SOURCE MATERIAL ->
== Segment start ==

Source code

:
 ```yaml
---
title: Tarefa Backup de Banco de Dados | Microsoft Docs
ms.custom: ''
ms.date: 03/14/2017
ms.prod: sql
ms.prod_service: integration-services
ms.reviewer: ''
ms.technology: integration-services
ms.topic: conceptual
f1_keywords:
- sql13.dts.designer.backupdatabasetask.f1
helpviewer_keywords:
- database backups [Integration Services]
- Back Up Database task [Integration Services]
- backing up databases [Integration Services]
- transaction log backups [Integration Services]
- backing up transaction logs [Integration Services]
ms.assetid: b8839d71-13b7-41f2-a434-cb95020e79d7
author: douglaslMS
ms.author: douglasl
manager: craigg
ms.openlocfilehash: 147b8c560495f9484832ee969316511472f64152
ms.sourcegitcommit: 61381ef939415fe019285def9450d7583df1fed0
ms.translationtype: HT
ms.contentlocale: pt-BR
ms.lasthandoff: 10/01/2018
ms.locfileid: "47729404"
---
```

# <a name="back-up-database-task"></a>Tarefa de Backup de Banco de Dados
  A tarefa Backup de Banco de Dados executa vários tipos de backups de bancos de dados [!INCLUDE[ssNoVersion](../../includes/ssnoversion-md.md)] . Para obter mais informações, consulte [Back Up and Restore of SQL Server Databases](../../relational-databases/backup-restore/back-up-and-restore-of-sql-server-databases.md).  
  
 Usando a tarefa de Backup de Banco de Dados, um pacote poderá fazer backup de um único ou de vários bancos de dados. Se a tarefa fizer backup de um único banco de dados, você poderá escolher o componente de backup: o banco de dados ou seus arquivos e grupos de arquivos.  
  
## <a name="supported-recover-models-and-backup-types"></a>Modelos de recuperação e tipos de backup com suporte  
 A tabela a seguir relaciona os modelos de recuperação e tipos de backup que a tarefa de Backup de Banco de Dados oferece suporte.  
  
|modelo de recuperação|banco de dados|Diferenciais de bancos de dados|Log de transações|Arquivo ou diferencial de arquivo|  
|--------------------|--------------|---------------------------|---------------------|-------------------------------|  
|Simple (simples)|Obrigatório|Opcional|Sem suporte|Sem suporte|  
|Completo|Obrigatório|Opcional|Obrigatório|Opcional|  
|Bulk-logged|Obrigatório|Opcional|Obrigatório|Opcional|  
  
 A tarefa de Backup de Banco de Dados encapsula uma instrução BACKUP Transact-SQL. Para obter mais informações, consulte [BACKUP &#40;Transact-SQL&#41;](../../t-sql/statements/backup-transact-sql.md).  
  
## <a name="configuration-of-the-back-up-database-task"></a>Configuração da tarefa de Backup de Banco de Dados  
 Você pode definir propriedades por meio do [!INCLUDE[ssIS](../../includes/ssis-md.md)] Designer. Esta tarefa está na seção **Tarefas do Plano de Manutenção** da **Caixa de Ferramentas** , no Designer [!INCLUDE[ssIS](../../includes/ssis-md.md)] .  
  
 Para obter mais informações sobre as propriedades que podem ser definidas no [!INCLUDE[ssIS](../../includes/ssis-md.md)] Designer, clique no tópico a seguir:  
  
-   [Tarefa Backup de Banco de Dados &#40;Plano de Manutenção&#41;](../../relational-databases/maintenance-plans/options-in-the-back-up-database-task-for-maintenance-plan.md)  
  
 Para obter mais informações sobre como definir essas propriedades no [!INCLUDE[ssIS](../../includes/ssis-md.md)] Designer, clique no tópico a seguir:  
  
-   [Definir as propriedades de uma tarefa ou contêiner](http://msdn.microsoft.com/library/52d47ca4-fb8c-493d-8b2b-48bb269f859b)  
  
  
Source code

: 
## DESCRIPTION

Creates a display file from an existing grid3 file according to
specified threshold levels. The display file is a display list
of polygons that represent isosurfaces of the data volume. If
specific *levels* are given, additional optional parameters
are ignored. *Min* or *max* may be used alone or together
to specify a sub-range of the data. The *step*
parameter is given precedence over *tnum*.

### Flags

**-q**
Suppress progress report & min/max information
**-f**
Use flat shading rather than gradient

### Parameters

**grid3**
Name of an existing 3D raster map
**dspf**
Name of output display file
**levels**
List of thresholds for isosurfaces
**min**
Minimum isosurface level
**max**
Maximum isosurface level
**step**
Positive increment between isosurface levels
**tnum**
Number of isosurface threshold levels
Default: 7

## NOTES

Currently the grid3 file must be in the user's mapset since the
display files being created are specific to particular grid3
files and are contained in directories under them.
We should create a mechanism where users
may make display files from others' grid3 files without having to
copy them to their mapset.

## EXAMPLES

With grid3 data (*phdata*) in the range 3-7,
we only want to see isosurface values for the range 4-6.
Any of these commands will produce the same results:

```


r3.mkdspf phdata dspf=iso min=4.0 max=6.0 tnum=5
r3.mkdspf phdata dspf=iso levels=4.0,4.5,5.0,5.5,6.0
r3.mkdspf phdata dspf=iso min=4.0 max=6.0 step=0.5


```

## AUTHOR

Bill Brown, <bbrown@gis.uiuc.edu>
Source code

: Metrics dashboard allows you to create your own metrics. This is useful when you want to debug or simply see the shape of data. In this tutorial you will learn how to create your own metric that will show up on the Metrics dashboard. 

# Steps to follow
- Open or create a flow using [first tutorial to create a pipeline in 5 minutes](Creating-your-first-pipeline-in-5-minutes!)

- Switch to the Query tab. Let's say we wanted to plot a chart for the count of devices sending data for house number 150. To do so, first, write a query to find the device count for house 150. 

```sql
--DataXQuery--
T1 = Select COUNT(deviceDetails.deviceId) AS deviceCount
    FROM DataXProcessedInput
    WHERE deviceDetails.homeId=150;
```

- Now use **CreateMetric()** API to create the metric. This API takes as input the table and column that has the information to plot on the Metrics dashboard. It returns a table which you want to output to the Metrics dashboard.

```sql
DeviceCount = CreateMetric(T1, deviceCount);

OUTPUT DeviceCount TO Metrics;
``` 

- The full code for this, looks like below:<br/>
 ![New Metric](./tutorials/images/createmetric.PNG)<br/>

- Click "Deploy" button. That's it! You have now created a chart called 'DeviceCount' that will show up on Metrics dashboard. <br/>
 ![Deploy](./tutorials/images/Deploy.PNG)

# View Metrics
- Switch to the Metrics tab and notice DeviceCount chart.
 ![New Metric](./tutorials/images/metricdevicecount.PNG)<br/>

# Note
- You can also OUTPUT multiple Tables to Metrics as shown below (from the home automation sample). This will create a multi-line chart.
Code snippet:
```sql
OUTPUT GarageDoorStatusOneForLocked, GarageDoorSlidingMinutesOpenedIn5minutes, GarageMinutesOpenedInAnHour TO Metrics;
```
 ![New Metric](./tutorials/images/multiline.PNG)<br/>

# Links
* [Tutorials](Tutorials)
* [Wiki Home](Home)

== Segment end ==

WHAT IS EXPECTED -> Reproduce exactly every line that sits between the start of the entries and the line bearing "A tarefa Backup", counting both of those lines.

RESPONSE ->
Source code

:
 ```yaml
---
title: Tarefa Backup de Banco de Dados | Microsoft Docs
ms.custom: ''
ms.date: 03/14/2017
ms.prod: sql
ms.prod_service: integration-services
ms.reviewer: ''
ms.technology: integration-services
ms.topic: conceptual
f1_keywords:
- sql13.dts.designer.backupdatabasetask.f1
helpviewer_keywords:
- database backups [Integration Services]
- Back Up Database task [Integration Services]
- backing up databases [Integration Services]
- transaction log backups [Integration Services]
- backing up transaction logs [Integration Services]
ms.assetid: b8839d71-13b7-41f2-a434-cb95020e79d7
author: douglaslMS
ms.author: douglasl
manager: craigg
ms.openlocfilehash: 147b8c560495f9484832ee969316511472f64152
ms.sourcegitcommit: 61381ef939415fe019285def9450d7583df1fed0
ms.translationtype: HT
ms.contentlocale: pt-BR
ms.lasthandoff: 10/01/2018
ms.locfileid: "47729404"
---
```

# <a name="back-up-database-task"></a>Tarefa de Backup de Banco de Dados
  A tarefa Backup de Banco de Dados executa vários tipos de backups de bancos de dados [!INCLUDE[ssNoVersion](../../includes/ssnoversion-md.md)] . Para obter mais informações, consulte [Back Up and Restore of SQL Server Databases](../../relational-databases/backup-restore/back-up-and-restore-of-sql-server-databases.md).  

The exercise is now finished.